Before I embarked on this journey, I just wanted something that was at least as good as my previous Wadia6 as a transport. The modded hiface has exceeded that objective magnificently for me, in my set up, and for my tastes and hearing faculties.

Google hiface modifications to look it up

PaulFolbrecht

  • Full Member
  • Posts: 761
Re: My experience with the M2tech Hiface as modified by John Kenny
« Reply #12 on: 18 Dec 2010, 09:19 pm »
I just ordered a stock Hiface.  I kind of wish I'd been aware of this mod first.

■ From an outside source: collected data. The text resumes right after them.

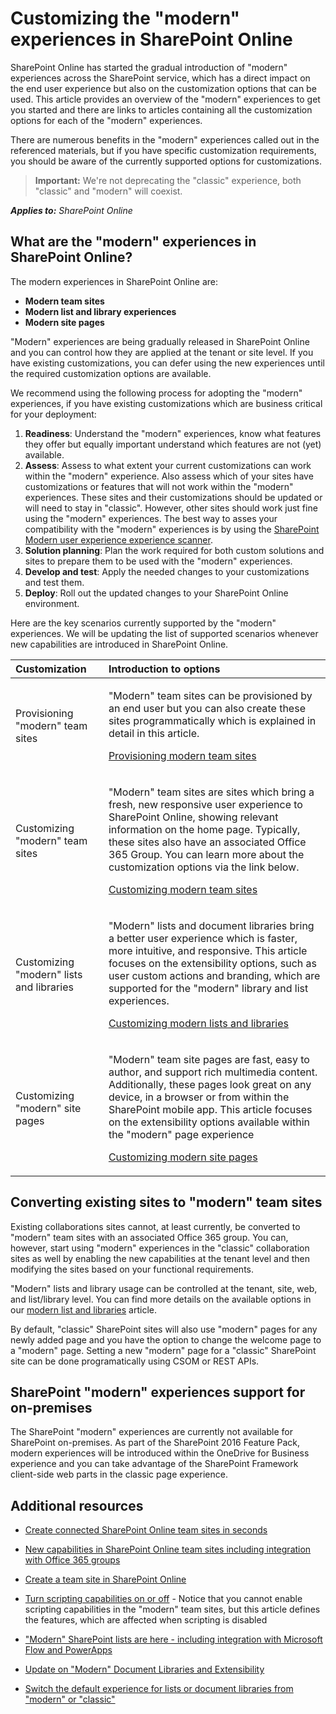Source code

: # Customizing the "modern" experiences in SharePoint Online
SharePoint Online has started the gradual introduction of "modern" experiences across the SharePoint service, which has a direct impact on the end user experience but also on the customization options that can be used. This article provides an overview of the "modern" experiences to get you started and there are links to articles containing all the customization options for each of the "modern" experiences.

There are numerous benefits in the "modern" experiences called out in the referenced materials, but if you have specific customization requirements, you should be aware of the currently supported options for customizations.

>**Important:** 
We're not deprecating the "classic" experience, both "classic" and "modern" will coexist.

_**Applies to:** SharePoint Online_

## What are the "modern" experiences in SharePoint Online?
<a name="sectionSection0"> </a>
The modern experiences in SharePoint Online are:
- **Modern team sites**
- **Modern list and library experiences**
- **Modern site pages** 

"Modern" experiences are being gradually released in SharePoint Online and you can control how they are applied at the tenant or site level. If you have existing customizations, you can defer using the new experiences until the required customization options are available. 

We recommend using the following process for adopting the "modern" experiences, if you have existing customizations which are business critical for your deployment:

1. **Readiness**: Understand the "modern" experiences, know what features they offer but equally important understand which features are not (yet) available.
2. **Assess**: Assess to what extent your current customizations can work within the "modern" experience. Also assess which of your sites have customizations or features that will not work within the "modern" experiences. These sites and their customizations should be updated or will need to stay in "classic". However, other sites should work just fine using the "modern" experiences. The best way to asses your compatibility with the "modern" experiences is by using the [SharePoint Modern user experience experience scanner](https://aka.ms/sppnp-modernuiscanner).
3. **Solution planning**: Plan the work required for both custom solutions and sites to prepare them to be used with the "modern" experiences.
4. **Develop and test**: Apply the needed changes to your customizations and test them.
5. **Deploy**: Roll out the updated changes to your SharePoint Online environment.

Here are the key scenarios currently supported by the "modern" experiences. We will be updating the list of supported scenarios whenever new capabilities are introduced in SharePoint Online. 

|**Customization**|**Introduction to options**|
|:-----|:-----|
|Provisioning "modern" team sites|<p>"Modern" team sites can be provisioned by an end user but you can also create these sites programmatically which is explained in detail in this article.</p><p>[Provisioning modern team sites](modern-experience-customizations-provisioning-sites.md)</p>|
|Customizing "modern" team sites|<p>"Modern" team sites are sites which bring a fresh, new responsive user experience to SharePoint Online, showing relevant information on the home page. Typically, these sites also have an associated Office 365 Group. You can learn more about the customization options via the link below.</p><p>[Customizing modern team sites](modern-experience-customizations-customize-sites.md)</p>|
|Customizing "modern" lists and libraries|<p>"Modern" lists and document libraries bring a better user experience which is faster, more intuitive, and responsive. This article focuses on the extensibility options, such as user custom actions and branding, which are supported for the "modern" library and list experiences. </p><p>[Customizing modern lists and libraries](modern-experience-customizations-customize-lists-and-libraries.md)</p>|
|Customizing "modern" site pages|<p>"Modern" team site pages are fast, easy to author, and support rich multimedia content. Additionally, these pages look great on any device, in a browser or from within the SharePoint mobile app. This article focuses on the extensibility options available within the "modern" page experience</p><p>[Customizing modern site pages](modern-experience-customizations-customize-pages.md)</p>|

## Converting existing sites to "modern" team sites
<a name="convertingexisting"> </a>
Existing collaborations sites cannot, at least currently, be converted to "modern" team sites with an associated Office 365 group. You can, however, start using "modern" experiences in the "classic" collaboration sites as well by enabling the new capabilities at the tenant level and then modifying the sites based on your functional requirements. 

"Modern" lists and library usage can be controlled at the tenant, site, web, and list/library level. You can find more details on the available options in our [modern list and libraries](modern-experience-customizations-customize-lists-and-libraries.md) article.

By default, "classic" SharePoint sites will also use "modern" pages for any newly added page and you have the option to change the welcome page to a "modern" page. Setting a new "modern" page for a "classic" SharePoint site can be done programatically using CSOM or REST APIs. 

## SharePoint "modern" experiences support for on-premises
<a name="onpremisessupport"> </a>
The SharePoint "modern" experiences are currently not available for SharePoint on-premises. As part of the SharePoint 2016 Feature Pack, modern experiences will be introduced within the OneDrive for Business experience and you can take advantage of the SharePoint Framework client-side web parts in the classic page experience.

## Additional resources
<a name="bk_addresources"> </a>

-  [Create connected SharePoint Online team sites in seconds](https://blogs.office.com/2016/11/08/create-connected-sharepoint-online-team-sites-in-seconds/)

-  [New capabilities in SharePoint Online team sites including integration with Office 365 groups](https://blogs.office.com/2016/08/31/new-capabilities-in-sharepoint-online-team-sites-including-integration-with-office-365-groups/)

- [Create a team site in SharePoint Online](https://support.office.com/en-US/article/Create-a-team-site-in-SharePoint-Online-ef10c1e7-15f3-42a3-98aa-b5972711777d?ui=en-US)

-  [Turn scripting capabilities on or off](https://support.office.com/en-us/article/Turn-scripting-capabilities-on-or-off-1f2c515f-5d7e-448a-9fd7-835da935584f) - Notice that you cannot enable scripting capabilities in the "modern" team sites, but this article defines the features, which are affected when scripting is disabled
    
-  ["Modern" SharePoint lists are here - including integration with Microsoft Flow and PowerApps](https://blogs.office.com/2016/07/25/modern-sharepoint-lists-are-here-including-integration-with-microsoft-flow-and-powerapps/)

-  [Update on "Modern" Document Libraries and Extensibility](https://dev.office.com/blogs/update-on-modern-document-libraries-and-extensiblity)

-  [Switch the default experience for lists or document libraries from "modern" or "classic"](https://support.office.com/en-us/article/Switch-the-default-experience-for-lists-or-document-libraries-from-new-or-classic-66dac24b-4177-4775-bf50-3d267318caa9?ui=en-US&rs=en-US&ad=US)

But, anybody compare a modded unit to the Evo?

jkeny

  • Industry Participant
  • Posts: 251
    • Modified Hiface USB Transports
Re: My experience with the M2tech Hiface as modified by John Kenny
« Reply #13 on: 18 Dec 2010, 09:29 pm »
Check out the Enjoythemusic review which compares the MK1 (it's now at MK2 & sounds better) against the Evo & Halide Bridge. https://sites.google.com/site/hifacemods/home/announcements/reviewinenjoythemusic

PaulFolbrecht

  • Full Member
  • Posts: 761
Re: My experience with the M2tech Hiface as modified by John Kenny
« Reply #14 on: 19 Dec 2010, 02:44 am »
John, please shoot me a PM with your current price, including shipping to 53223 (U.S.) and lead-time - thanks.